The key factors to consider, when Building  an Option Trade

  • Trade only highly liquid underlying securities
  • Consider the ideal implied volatility environment
  • Develope the highest probability trade available consider your risk profile (Delta)

Why these factors are important

When taking a directional bias, a bullish strategy profits when the underlying increases in value and a bearish strategy profits when the underlying decreases in value. These are the two main assumptions used in stock trading; if you are long and the stock goes up, you profit from the trade and if you are short and the stock goes down, you profit here also.

Options have a third directional assumption, which, if used properly can help you profit also.  This is the neutral strategy.  With this strategy you profit from underlying price stability.

The nex factor to consider is implied volatility. Implied volatility (IV) is the measure of the future movement in a particular underlying. A related idea and one used by many platforms is Implied Volatility Rank (IVR). IVR tells us the relative level of current IV over the past year. By looking  at the IVR, we can determine how wide a range of price movement is likely for a given underlying. If we know the expected price range for Apple over the course of the next 45 days, we could set up a  strategy that could profit, if the price of Apple stays within that range over that time frame.

Next is the time frame, during which we want to place the trade. All options trade for a specified period of time. Generally, the longer the the time frame, the higher the probability of profit.

Lastly, we consider the risk profile. Risk is measured in Delta and  Delta is the probability of an option being in the money (ITM) by expiration.

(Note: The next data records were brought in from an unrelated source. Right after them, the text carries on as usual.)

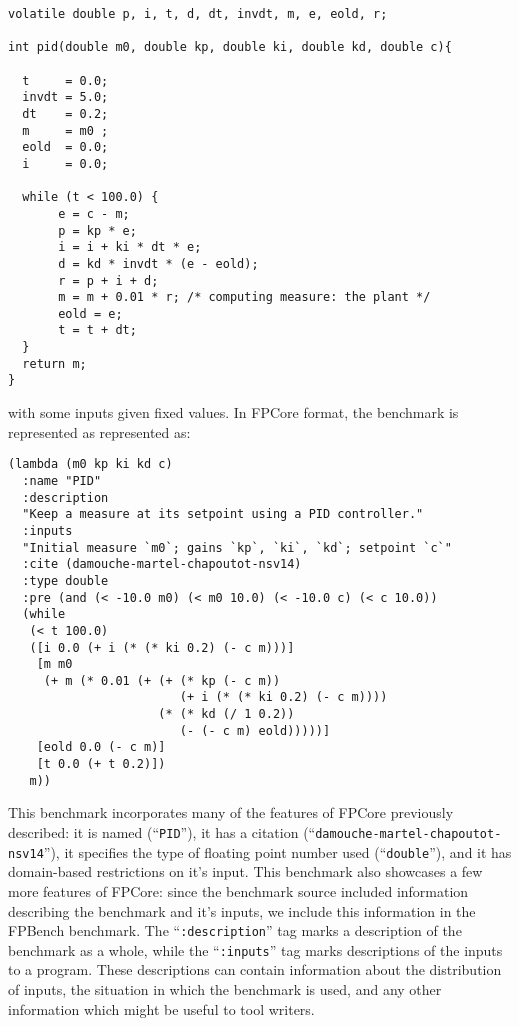 \documentclass[main.tex]{subfiles}
\begin{document}
\begin{verbatim}
volatile double p, i, t, d, dt, invdt, m, e, eold, r; 

int pid(double m0, double kp, double ki, double kd, double c){

  t     = 0.0;
  invdt = 5.0;
  dt    = 0.2;
  m     = m0 ;
  eold  = 0.0;
  i     = 0.0;
  
  while (t < 100.0) {
       e = c - m;
       p = kp * e;
       i = i + ki * dt * e;
       d = kd * invdt * (e - eold);
       r = p + i + d;
       m = m + 0.01 * r; /* computing measure: the plant */
       eold = e;
       t = t + dt;
  }
  return m;
}
\end{verbatim}

with some inputs given fixed values. In FPCore format, the benchmark
is represented as represented as:

\begin{verbatim}
(lambda (m0 kp ki kd c)
  :name "PID"
  :description 
  "Keep a measure at its setpoint using a PID controller."
  :inputs 
  "Initial measure `m0`; gains `kp`, `ki`, `kd`; setpoint `c`"
  :cite (damouche-martel-chapoutot-nsv14)
  :type double
  :pre (and (< -10.0 m0) (< m0 10.0) (< -10.0 c) (< c 10.0))
  (while
   (< t 100.0)
   ([i 0.0 (+ i (* (* ki 0.2) (- c m)))]
    [m m0
     (+ m (* 0.01 (+ (+ (* kp (- c m))
                        (+ i (* (* ki 0.2) (- c m))))
                     (* (* kd (/ 1 0.2))
                        (- (- c m) eold)))))]
    [eold 0.0 (- c m)]
    [t 0.0 (+ t 0.2)])
   m))
\end{verbatim}

This benchmark incorporates many of the features of FPCore previously
described: it is named (``\verb|PID|''), it has a citation
(``\verb|damouche-martel-chapoutot-nsv14|''), it specifies the type of
floating point number used (``\verb|double|''), and it has
domain-based restrictions on it's input. This benchmark also showcases
a few more features of FPCore: since the benchmark source included
information describing the benchmark and it's inputs, we include this
information in the FPBench benchmark. The ``\verb|:description|'' tag
marks a description of the benchmark as a whole, while the
``\verb|:inputs|'' tag marks descriptions of the inputs to a
program. These descriptions can contain information about the
distribution of inputs, the situation in which the benchmark is used,
and any other information which might be useful to tool writers.
\end{document}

The closer the options strike price is to the price of the underlying ,the higher the probability of the option being ITM by expiration.

This may seem like a lot to think about when building an option trade, but, when you get to doing it, the steps become fairly routine.

How to use these factors to Build an Options Trade trade

So, how do we put this together? You will find that all these factors are important when building a trade, but they don’t always occur in the same order. It isn’t a precise step by step recipe. These are the ingredients. But the order in which they go into the bowl varies from cake to cake.

Let me show you how I would set up my trade in Apple (AAPL).

As I review the available data, I see that AAPL is trading at all time highs. This could lead me to consider that the price of apple could be in for a pullback. Next I check the IVR (Implied Volatility Rank) and see it is 31.9. A IVR above 30 tells me that a premium selling strategy is appropriate. Next I  see that the expected move in the the 55 day cycle is +/- $21.00. With AAPL trading at $288,37 the IV is telling me that the expected move  of (AAPL) has a 68% probability of trading in the range of $268 -$310 between today and February 21, 2020.  Since I am neutral to bearish,  I decide to put on a neutral strategy.  I am looking for the price of AAPL to remain inside the expected range until expiration. Since I am uncertain of the move I choose a defined risk strategy. There are a number of defined risk strategies to choose and I’ll be covering them in future posts. My final decision is to decide how much risk I want to take. The closer I place my strikes to the money, the more risk I am taking. The higher the risk, the higher the reward. Risk and reward are inextricably woven together. Options give the trader the opportunity to build a trade in many ways to suit their risk/reward profile.

If you would like me to help you with a trade, please leave a comment and I’ll get back to you right away.

Also, please leave a comment at the bottom and tell me if this has been helpful.

2 thoughts on “Building an Option Trade

  1. Hi, Danielle,
    Thank you for your generous comment. I am glad to know you found value in our communication. I am curious to know how it was that you got into the trade we discussed. Generally, I have found that “Buying” options is not a particularly fruitful endeavor. My approach favors selling premium in the positions I enter
    If you care to share, I’m sure others would benefit from haring about your experience..

  2. I found Dan on a Facebook search for Options Trading for Beginners. In a panic, I took the chance that he might respond to my question sooner than getting accepted to a few other groups on the subject. He messaged back almost immediately, and was very kind as we sorted out my spotty info on the Robinhood App. Terminology that is different makes things scarier, but he was able to figure out what I had done and give me ‘options’ for how to respond to my situation. Glad I found this blog as well in my process. I have only begun reading now, and will be slowing down until I feel more in control. Subscription advice is only good if your paid subscription gives follow up. Lesson learned.